4) Convert data files to CSV (optional)

Before the scan finishes, you can convert the HDF5 format data into CSV output in a new terminal. This operation will not affect the Jarvis scanning process. This allows you to check the data while Jarvis is running a time-consuming task and use JarvisPLOT to visualize the CSV files during the scan.

Jarvis ./bin/Example_Bridson.yaml --convert

5) Generate plotting config and make plots (optional)

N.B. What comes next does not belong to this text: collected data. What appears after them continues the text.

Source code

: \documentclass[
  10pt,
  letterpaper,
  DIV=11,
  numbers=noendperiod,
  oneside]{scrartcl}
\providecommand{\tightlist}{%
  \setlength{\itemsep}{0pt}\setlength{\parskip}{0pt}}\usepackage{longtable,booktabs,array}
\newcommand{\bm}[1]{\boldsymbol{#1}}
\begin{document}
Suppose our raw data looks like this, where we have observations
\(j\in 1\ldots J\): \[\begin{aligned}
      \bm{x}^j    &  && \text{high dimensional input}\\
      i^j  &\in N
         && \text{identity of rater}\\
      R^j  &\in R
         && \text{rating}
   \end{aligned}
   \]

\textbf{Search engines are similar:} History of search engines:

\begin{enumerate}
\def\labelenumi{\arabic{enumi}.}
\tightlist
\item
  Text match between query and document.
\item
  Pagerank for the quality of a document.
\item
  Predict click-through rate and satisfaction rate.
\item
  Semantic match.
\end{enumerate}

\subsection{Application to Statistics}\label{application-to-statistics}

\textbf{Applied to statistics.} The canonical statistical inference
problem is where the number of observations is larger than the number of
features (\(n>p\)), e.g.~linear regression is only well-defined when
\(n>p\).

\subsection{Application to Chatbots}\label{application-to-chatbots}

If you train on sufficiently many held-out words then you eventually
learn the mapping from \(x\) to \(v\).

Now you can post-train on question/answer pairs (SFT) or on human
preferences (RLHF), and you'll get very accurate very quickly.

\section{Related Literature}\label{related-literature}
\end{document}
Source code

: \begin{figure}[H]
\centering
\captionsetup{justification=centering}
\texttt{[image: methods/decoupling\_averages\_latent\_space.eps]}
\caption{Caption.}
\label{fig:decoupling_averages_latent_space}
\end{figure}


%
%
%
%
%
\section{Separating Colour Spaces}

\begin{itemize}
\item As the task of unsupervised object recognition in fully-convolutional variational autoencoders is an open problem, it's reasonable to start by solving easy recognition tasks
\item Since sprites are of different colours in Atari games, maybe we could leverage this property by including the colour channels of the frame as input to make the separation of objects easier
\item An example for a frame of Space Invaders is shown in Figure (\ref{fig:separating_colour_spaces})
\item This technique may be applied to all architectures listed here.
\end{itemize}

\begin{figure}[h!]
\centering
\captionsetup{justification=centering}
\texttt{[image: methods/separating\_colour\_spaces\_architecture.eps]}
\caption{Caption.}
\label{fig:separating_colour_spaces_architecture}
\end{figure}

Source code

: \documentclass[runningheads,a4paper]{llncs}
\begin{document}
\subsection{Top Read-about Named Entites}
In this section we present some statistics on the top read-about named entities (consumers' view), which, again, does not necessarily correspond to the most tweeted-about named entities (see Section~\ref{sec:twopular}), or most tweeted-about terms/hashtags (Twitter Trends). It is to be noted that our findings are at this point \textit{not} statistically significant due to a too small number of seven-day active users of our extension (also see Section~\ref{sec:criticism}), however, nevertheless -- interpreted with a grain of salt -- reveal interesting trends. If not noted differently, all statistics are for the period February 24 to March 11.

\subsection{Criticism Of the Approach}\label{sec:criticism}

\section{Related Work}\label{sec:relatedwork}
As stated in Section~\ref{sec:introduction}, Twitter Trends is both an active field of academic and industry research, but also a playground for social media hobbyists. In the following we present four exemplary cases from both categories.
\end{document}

Generate a Jarvis-PLOT YAML configuration from the Jarvis-HEP task card:

Jarvis ./bin/Example_Bridson.yaml --plot

 Jarvis-HEP 
    -> 03-17 16:47:16.359 - [WARNING] >>> 

 ███ ███         ██╗ █████╗ ██████╗ ██╗   ██╗██╗███████╗ 
█████████        ██║██╔══██╗██╔══██╗██║   ██║██║██╔════╝ 
█══███══█        ██║███████║██████╔╝██║   ██║██║███████╗ 
╚╗█████╔╝   ██   ██║██╔══██║██╔══██╗╚██╗ ██╔╝██║╚════██║ 
 ╚█═══█╝    ╚█████╔╝██║  ██║██║  ██║ ╚████╔╝ ██║███████║ 
  █████      ╚════╝ ╚═╝  ╚═╝╚═╝  ╚═╝  ╚═══╝  ╚═╝╚══════╝ 
________________________________________________________
=== Jarvis-HEP ===
     Just a Robust and Versatile Interface Suite for HEP  
          Author:   Pengxuan Zhu, Erdong Guo. 
          Version:  1.6.9 
 Jarvis-HEP 
    -> 03-17 16:47:16.359 - [WARNING] >>> 
Jarvis-HEP logging system initialized successful! 
 Jarvis-PLOT 
    -> 03-17 16:47:16.365 - [WARNING] >>> 
Generate JarvisPLOT YAML for Example_Bridson 
 Jarvis-PLOT 
    -> 03-17 16:47:16.367 - [WARNING] >>> 
JarvisPLOT YAML generated: 
/Users/p.zhu/Jarvis-Workshop/Jarvis-Examples/Eggbox/images/EggBox_Bridson/EggBox_Bridson.yaml 
 Jarvis-PLOT 
    -> 03-17 16:47:16.367 - [WARNING] >>> 
Render with external Jarvis-PLOT CLI: 
jplot /Users/p.zhu/Jarvis-Workshop/Jarvis-Examples/Eggbox/images/EggBox_Bridson/EggBox_Bridson.yaml %                                      

Use Jarvis-PLOT to visualize the dataset. For more details, see the Jarvis-PLOT documentation.

jplot ./images/EggBox_Bridson/EggBox_Bridson.yaml 

This will generate plots saved in the directory image/EggBox_Bridson/scatter_x__y.png

scatter_x__y.png

6) Monitoring a runing job (optional)

Jarvis-HEP allows you to monitor the currently running job. For the above example, open a new terminal and use

Jarvis ./bin/Example_Bridson.yaml --monitor

image.png

Congratulations, you made it from 0 to 1!

The above workflow demonstrates a complete cycle from project creation, task YAML preparation/reuse, scan initiation, to monitoring and result export/visualization. In practice, you only need to focus on the task card and output directory—Jarvis handles sampling scheduling, Worker execution, and result archiving, making large-scale parameter scans more stable, reproducible, and easier to post-process.